● Your instructions
How many lines of the records hold the string "trasformazione"? Reply with the number alone.

==== Data excerpts

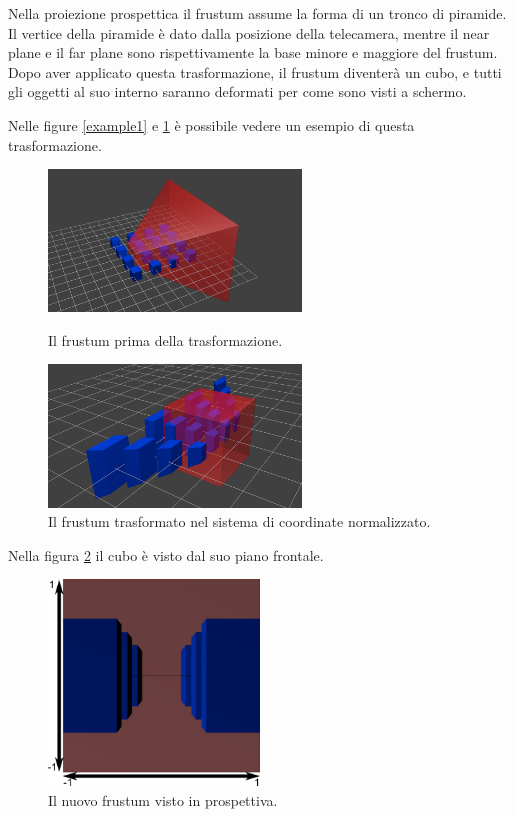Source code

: Nella proiezione prospettica il frustum assume la forma di un tronco di piramide.
Il vertice della piramide è dato dalla posizione della telecamera, mentre il near plane e il far plane sono rispettivamente la base minore e maggiore del frustum. Dopo aver applicato questa trasformazione, il frustum diventerà un cubo, e tutti gli oggetti al suo interno saranno deformati per come sono visti a schermo.

Nelle figure \ref{example1} e \ref{example2} è possibile vedere un esempio di questa trasformazione.
\begin{figure}[htbp]
\centering
\includegraphics[width=0.6\textwidth]{images/frustum/frustum_cubes.png}
\caption{Il frustum prima della trasformazione.\label{example1}}
\includegraphics[width=0.6\textwidth]{images/frustum/frustum_homogeneous.png}
\caption{Il frustum trasformato nel sistema di coordinate normalizzato.\label{example2}}
\end{figure}

Nella figura \ref{example3} il cubo è visto dal suo piano frontale.

\begin{figure}[htbp]
\centering
\includegraphics[width=0.5\textwidth]{images/frustum/frustum_view.png}
\caption{Il nuovo frustum visto in prospettiva.\label{example3}}
\end{figure}

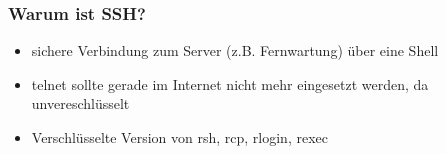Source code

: \begin{frame}
\frametitle{Warum ist SSH?}
\begin{itemize}
\item sichere Verbindung zum Server (z.B. Fernwartung) über eine Shell
\pause 
\item telnet sollte gerade im Internet nicht mehr eingesetzt werden, da unvereschlüsselt
\pause
\item Verschlüsselte Version von rsh, rcp, rlogin, rexec
\end{itemize}
\end{frame}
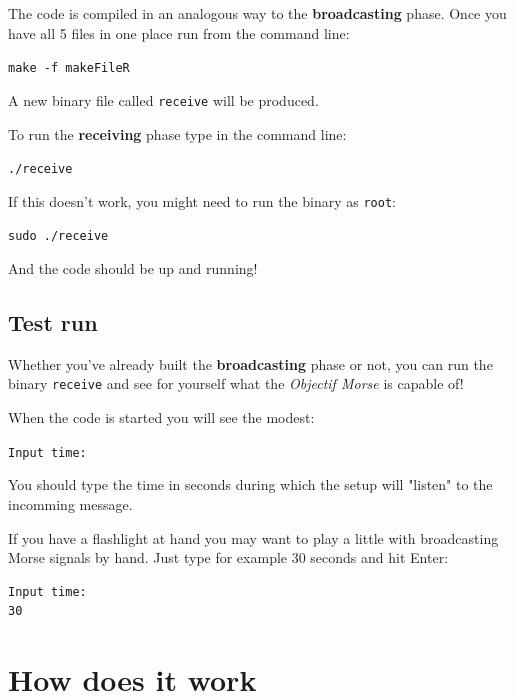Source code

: \documentclass[12pt]{report}
\begin{document}
The code is compiled in an analogous way to the \textbf{broadcasting} phase. Once you have all 5 files in one place run from the command line:

\begin{snugshade}
\verb|make -f makeFileR|
\end{snugshade}

A new binary file called \verb|receive| will be produced.

To run the \textbf{receiving} phase type in the command line:

\begin{snugshade}
\verb|./receive|
\end{snugshade}

If this doesn't work, you might need to run the binary as \verb|root|:

\begin{snugshade}
\verb|sudo ./receive|
\end{snugshade}

And the code should be up and running!

\subsection{Test run}

Whether you've already built the \textbf{broadcasting} phase or not, you can run the binary \verb|receive| and see for yourself what the \textit{Objectif Morse} is capable of!

When the code is started you will see the modest:

\begin{snugshade}
\verb|Input time:|
\end{snugshade}

You should type the time in seconds during which the setup will "listen" to the incomming message.

If you have a flashlight at hand you may want to play a little with broadcasting Morse signals by hand. Just type for example 30 seconds and hit Enter:

\begin{snugshade}
\begin{verbatim}
Input time:
30
\end{verbatim}
\end{snugshade}


\section{How does it work}
\end{document}
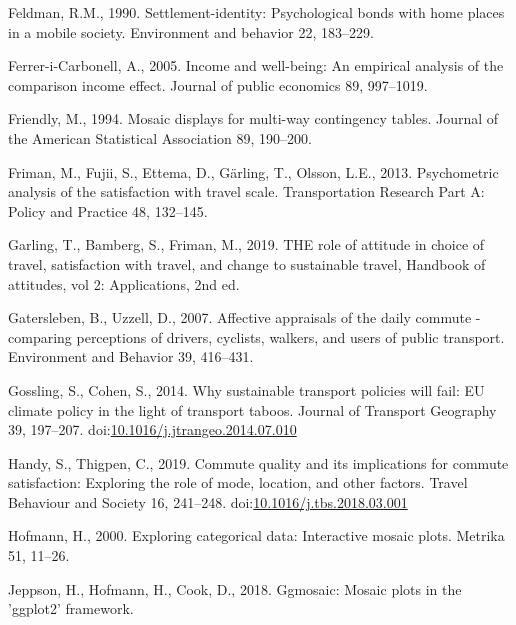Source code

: \documentclass[]{elsarticle} %
\begin{document}
\leavevmode\hypertarget{ref-Feldman1990settlement}{}%
Feldman, R.M., 1990. Settlement-identity: Psychological bonds with home
places in a mobile society. Environment and behavior 22, 183--229.

\leavevmode\hypertarget{ref-Ferrer2005income}{}%
Ferrer-i-Carbonell, A., 2005. Income and well-being: An empirical
analysis of the comparison income effect. Journal of public economics
89, 997--1019.

\leavevmode\hypertarget{ref-Friendly1994mosaic}{}%
Friendly, M., 1994. Mosaic displays for multi-way contingency tables.
Journal of the American Statistical Association 89, 190--200.

\leavevmode\hypertarget{ref-Friman2013psychometric}{}%
Friman, M., Fujii, S., Ettema, D., Gärling, T., Olsson, L.E., 2013.
Psychometric analysis of the satisfaction with travel scale.
Transportation Research Part A: Policy and Practice 48, 132--145.

\leavevmode\hypertarget{ref-Garling2019role}{}%
Garling, T., Bamberg, S., Friman, M., 2019. THE role of attitude in
choice of travel, satisfaction with travel, and change to sustainable
travel, Handbook of attitudes, vol 2: Applications, 2nd ed.

\leavevmode\hypertarget{ref-Gatersleben2007affective}{}%
Gatersleben, B., Uzzell, D., 2007. Affective appraisals of the daily
commute - comparing perceptions of drivers, cyclists, walkers, and users
of public transport. Environment and Behavior 39, 416--431.

\leavevmode\hypertarget{ref-Gossling2014sustainable}{}%
Gossling, S., Cohen, S., 2014. Why sustainable transport policies will
fail: EU climate policy in the light of transport taboos. Journal of
Transport Geography 39, 197--207.
doi:\href{https://doi.org/10.1016/j.jtrangeo.2014.07.010}{10.1016/j.jtrangeo.2014.07.010}

\leavevmode\hypertarget{ref-Handy2019commute}{}%
Handy, S., Thigpen, C., 2019. Commute quality and its implications for
commute satisfaction: Exploring the role of mode, location, and other
factors. Travel Behaviour and Society 16, 241--248.
doi:\href{https://doi.org/10.1016/j.tbs.2018.03.001}{10.1016/j.tbs.2018.03.001}

\leavevmode\hypertarget{ref-Hofmann2000exploring}{}%
Hofmann, H., 2000. Exploring categorical data: Interactive mosaic plots.
Metrika 51, 11--26.

\leavevmode\hypertarget{ref-Jeppson2019ggmosaic}{}%
Jeppson, H., Hofmann, H., Cook, D., 2018. Ggmosaic: Mosaic plots in the
'ggplot2' framework.
\end{document}
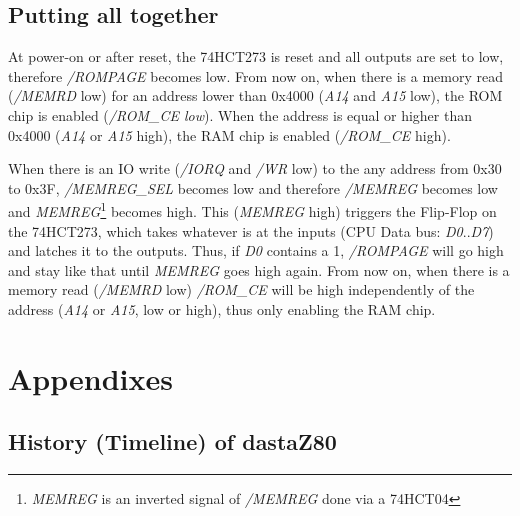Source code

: \documentclass[a4paper,11pt]{article}
\begin{document}
    \subsection{Putting all together}
    
    At power-on or after reset, the 74HCT273 is reset and all outputs are set to
    low, therefore \textit{/ROMPAGE} becomes low. From now on, when there is a
    memory read (\textit{/MEMRD} low) for an address lower than 0x4000
    (\textit{A14} and \textit{A15} low), the ROM chip is enabled
    (\textit{/ROM\_CE low}). When the address is equal or higher than 0x4000
    (\textit{A14} or \textit{A15} high), the RAM chip is enabled
    (\textit{/ROM\_CE} high).

    When there is an IO write (\textit{/IORQ} and \textit{/WR} low) to the any
    address from 0x30 to 0x3F, \textit{/MEMREG\_SEL} becomes low and therefore 
    \textit{/MEMREG} becomes low and \textit{MEMREG}\footnote{\textit{MEMREG} is
    an inverted signal of \textit{/MEMREG} done via a 74HCT04} becomes high. This
    (\textit{MEMREG} high) triggers the Flip-Flop on the 74HCT273, which takes
    whatever is at the inputs (CPU Data bus: \textit{D0}..\textit{D7}) and
    latches it to the outputs. Thus, if \textit{D0} contains a 1,
    \textit{/ROMPAGE} will go high and stay like that until \textit{MEMREG} goes
    high again. From now on, when there is a memory read (\textit{/MEMRD} low)
    \textit{/ROM\_CE} will be high independently of the address (\textit{A14}
    or \textit{A15}, low or high), thus only enabling the RAM chip.

    \pagebreak
    \section{Appendixes}
    \label{sec:appendixes}

    \subsection{History (Timeline) of dastaZ80}
\end{document}
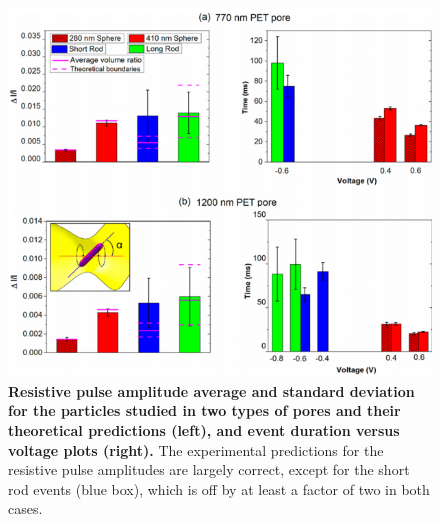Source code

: 			
			\begin{figure}
				\includegraphics[width=\textwidth]{dIexp}
				\caption{\textbf{Resistive pulse amplitude average and standard deviation for the particles studied in two types of pores and their theoretical predictions (left), and event duration versus voltage plots (right).} The experimental predictions for the resistive pulse amplitudes are largely correct, except for the short rod events (blue box), which is off by at least a factor of two in both cases.}
				\label{fig:dIexp}
			\end{figure}

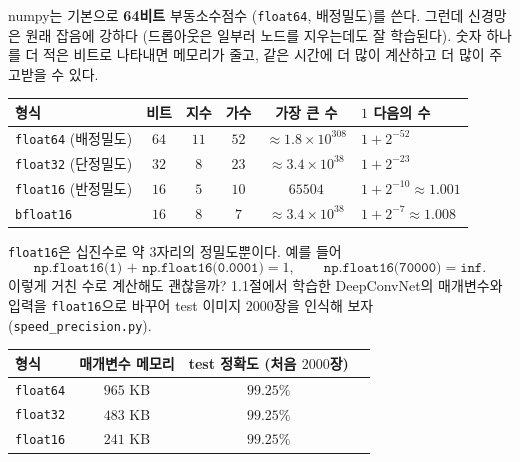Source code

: \documentclass[11pt,a4paper]{article}
\begin{document}
numpy는 기본으로 \textbf{64비트} 부동소수점수 (\texttt{float64}, 배정밀도)를 쓴다.
그런데 신경망은 원래 잡음에 강하다 (드롭아웃은 일부러 노드를 지우는데도 잘 학습된다).
숫자 하나를 더 적은 비트로 나타내면 메모리가 줄고, 같은 시간에 더 많이 계산하고 더 많이 주고받을 수 있다.

\begin{center}
{\small
\begin{tabular}{@{}lccccl@{}}
\toprule
형식 & 비트 & 지수 & 가수 & 가장 큰 수 & $1$ 다음의 수 \\
\midrule
\texttt{float64} (배정밀도) & $64$ & $11$ & $52$ & $\approx1.8\times10^{308}$ & $1+2^{-52}$ \\
\texttt{float32} (단정밀도) & $32$ & $8$ & $23$ & $\approx3.4\times10^{38}$ & $1+2^{-23}$ \\
\texttt{float16} (반정밀도) & $16$ & $5$ & $10$ & $65504$ & $1+2^{-10}\approx1.001$ \\
\texttt{bfloat16} & $16$ & $8$ & $7$ & $\approx3.4\times10^{38}$ & $1+2^{-7}\approx1.008$ \\
\bottomrule
\end{tabular}}
\end{center}

\texttt{float16}은 십진수로 약 $3$자리의 정밀도뿐이다. 예를 들어
\[
\texttt{np.float16(1) + np.float16(0.0001)} = 1, \qquad \texttt{np.float16(70000)} = \texttt{inf} .
\]
이렇게 거친 수로 계산해도 괜찮을까?
1.1절에서 학습한 DeepConvNet의 매개변수와 입력을 \texttt{float16}으로 바꾸어 test 이미지 $2000$장을 인식해 보자 (\texttt{speed\_precision.py}).

\begin{center}
{\small
\begin{tabular}{@{}lccr@{}}
\toprule
형식 & 매개변수 메모리 & test 정확도 (처음 $2000$장) \\
\midrule
\texttt{float64} & $965$ KB & $99.25\%$ \\
\texttt{float32} & $483$ KB & $99.25\%$ \\
\texttt{float16} & $241$ KB & $99.25\%$ \\
\bottomrule
\end{tabular}}
\end{center}
\end{document}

========

● Task solution
3